Murder in New Orleans

Murder in New Orleans
Title Murder in New Orleans PDF eBook
Author Jeffrey S. Adler
Publisher University of Chicago Press
Pages 265
Release 2019-08-02
Genre History
ISBN 022664331X

Download Murder in New Orleans Book in PDF, Epub and Kindle

New Orleans in the 1920s and 1930s was a deadly place. In 1925, the city’s homicide rate was six times that of New York City and twelve times that of Boston. Jeffrey S. Adler has explored every homicide recorded in New Orleans between 1925 and 1940—over two thousand in all—scouring police and autopsy reports, old interviews, and crumbling newspapers. More than simply quantifying these cases, Adler places them in larger contexts—legal, political, cultural, and demographic—and emerges with a tale of racism, urban violence, and vicious policing that has startling relevance for today. Murder in New Orleans shows that whites were convicted of homicide at far higher rates than blacks leading up to the mid-1920s. But by the end of the following decade, this pattern had reversed completely, despite an overall drop in municipal crime rates.
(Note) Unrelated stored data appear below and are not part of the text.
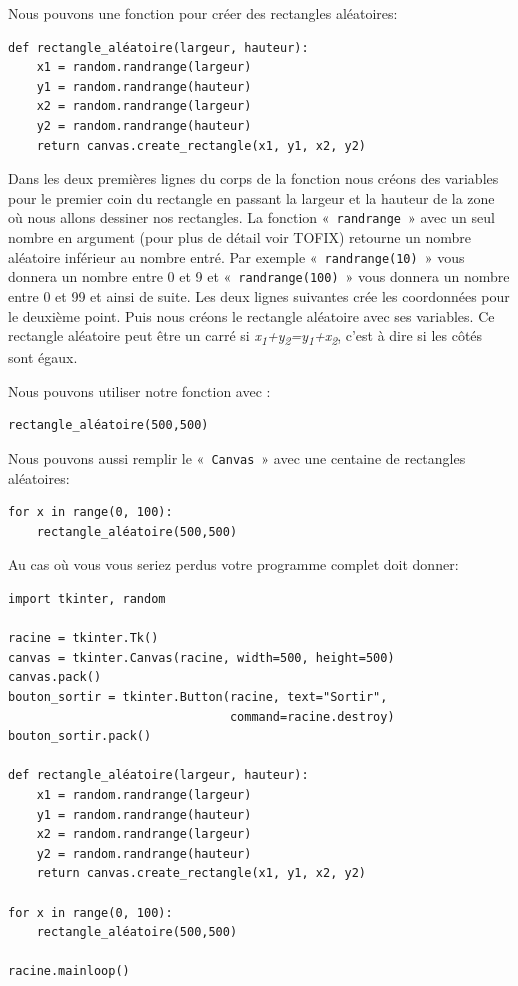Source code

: Nous pouvons une fonction pour créer des rectangles aléatoires:
\begin{Verbatim}[frame=single,rulecolor=\color{mbleu}, label=à taper]
def rectangle_aléatoire(largeur, hauteur):
    x1 = random.randrange(largeur)
    y1 = random.randrange(hauteur)
    x2 = random.randrange(largeur)
    y2 = random.randrange(hauteur)
    return canvas.create_rectangle(x1, y1, x2, y2)
\end{Verbatim}

Dans les deux premières lignes du corps de la fonction nous créons des variables pour le premier coin du rectangle en passant la largeur et la hauteur de la zone où nous allons dessiner nos rectangles. 
La fonction « \texttt{randrange} » avec un seul nombre en argument (pour plus de détail voir TOFIX) retourne un nombre aléatoire inférieur au nombre entré. Par exemple « \texttt{randrange(10)} » vous donnera un nombre entre 0 et 9 et « \texttt{randrange(100)} » vous donnera un nombre entre 0 et 99 et ainsi de suite. Les deux lignes suivantes crée les coordonnées pour le deuxième point. Puis nous créons le rectangle aléatoire avec ses variables. Ce rectangle aléatoire peut être un carré si \emph{x\textsubscript{1}+y\textsubscript{2}=y\textsubscript{1}+x\textsubscript{2}}, c'est à dire si les côtés sont égaux.

Nous pouvons utiliser notre fonction avec :
\begin{Verbatim}[frame=single,rulecolor=\color{mbleu}, label=à taper]
rectangle_aléatoire(500,500)
\end{Verbatim}

Nous pouvons aussi remplir le « \texttt{Canvas} » avec une centaine de rectangles aléatoires:
\begin{Verbatim}[frame=single,rulecolor=\color{mbleu}, label=à taper]
for x in range(0, 100):
    rectangle_aléatoire(500,500)
\end{Verbatim}

Au cas où vous vous seriez perdus votre programme complet doit donner:

\begin{Verbatim}[frame=single,rulecolor=\color{mbleu}, label=à taper]
import tkinter, random

racine = tkinter.Tk()
canvas = tkinter.Canvas(racine, width=500, height=500)
canvas.pack()
bouton_sortir = tkinter.Button(racine, text="Sortir",
                               command=racine.destroy)
bouton_sortir.pack()

def rectangle_aléatoire(largeur, hauteur):
    x1 = random.randrange(largeur)
    y1 = random.randrange(hauteur)
    x2 = random.randrange(largeur)
    y2 = random.randrange(hauteur)
    return canvas.create_rectangle(x1, y1, x2, y2)

for x in range(0, 100):
    rectangle_aléatoire(500,500)

racine.mainloop()
\end{Verbatim}

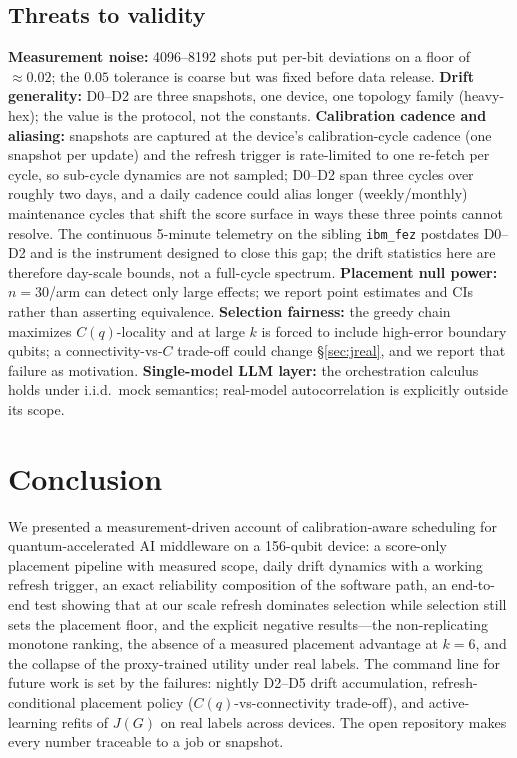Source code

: \documentclass[journal,10pt,twocolumn]{IEEEtran}
\begin{document}
\subsection{Threats to validity}
\textbf{Measurement noise:} 4096--8192 shots put per-bit deviations on a floor of $\approx0.02$; the $0.05$
tolerance is coarse but was fixed before data release. \textbf{Drift generality:} D0--D2 are three snapshots, one
device, one topology family (heavy-hex); the value is the protocol, not the constants. \textbf{Calibration cadence
and aliasing:} snapshots are captured at the device's calibration-cycle cadence (one snapshot per update) and the
refresh trigger is rate-limited to one re-fetch per cycle, so sub-cycle dynamics are not sampled; D0--D2 span three
cycles over roughly two days, and a daily cadence could alias longer (weekly/monthly) maintenance cycles that shift
the score surface in ways these three points cannot resolve. The continuous 5-minute telemetry on the sibling
\texttt{ibm\_fez} postdates D0--D2 and is the instrument designed to close this gap; the drift statistics here are
therefore day-scale bounds, not a full-cycle spectrum. \textbf{Placement null
power:} $n{=}30$/arm can detect only large effects; we report point estimates and CIs rather than asserting
equivalence. \textbf{Selection fairness:} the greedy chain maximizes $C(q)$-locality and at large $k$ is forced to
include high-error boundary qubits; a connectivity-vs-$C$ trade-off could change \S\ref{sec:jreal}, and we report
that failure as motivation. \textbf{Single-model LLM layer:} the orchestration calculus holds under i.i.d.\ mock
semantics; real-model autocorrelation is explicitly outside its scope.

\section{Conclusion}
We presented a measurement-driven account of calibration-aware scheduling for quantum-accelerated AI middleware on
a 156-qubit device: a score-only placement pipeline with measured scope, daily drift dynamics with a working
refresh trigger, an exact reliability composition of the software path, an end-to-end test showing that at our
scale refresh dominates selection while selection still sets the placement floor, and the explicit negative
results---the non-replicating monotone ranking, the absence of a measured placement advantage at $k{=}6$, and the
collapse of the proxy-trained utility under real labels. The command line for future work is set by the failures:
nightly D2--D5 drift accumulation, refresh-conditional placement policy ($C(q)$-vs-connectivity trade-off), and
active-learning refits of $J(G)$ on real labels across devices. The open repository makes every number traceable to
a job or snapshot.
\end{document}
The injustice of this sharp rise in arrests was compounded by increasingly brutal treatment of black subjects by the New Orleans police department. Adler explores other counterintuitive trends in violence, particularly how murder soared during the flush times of the Roaring Twenties, how it plummeted during the Great Depression, and how the vicious response to African American crime occurred even as such violence plunged in frequency—revealing that the city’s cycle of racial policing and punishment was connected less to actual patterns of wrongdoing than to the national enshrinement of Jim Crow. Rather than some hyperviolent outlier, this Louisiana city was a harbinger of the endemic racism at the center of today’s criminal justice state. Murder in New Orleans lays bare how decades-old crimes, and the racially motivated cruelty of the official response, have baleful resonance in the age of Black Lives Matter.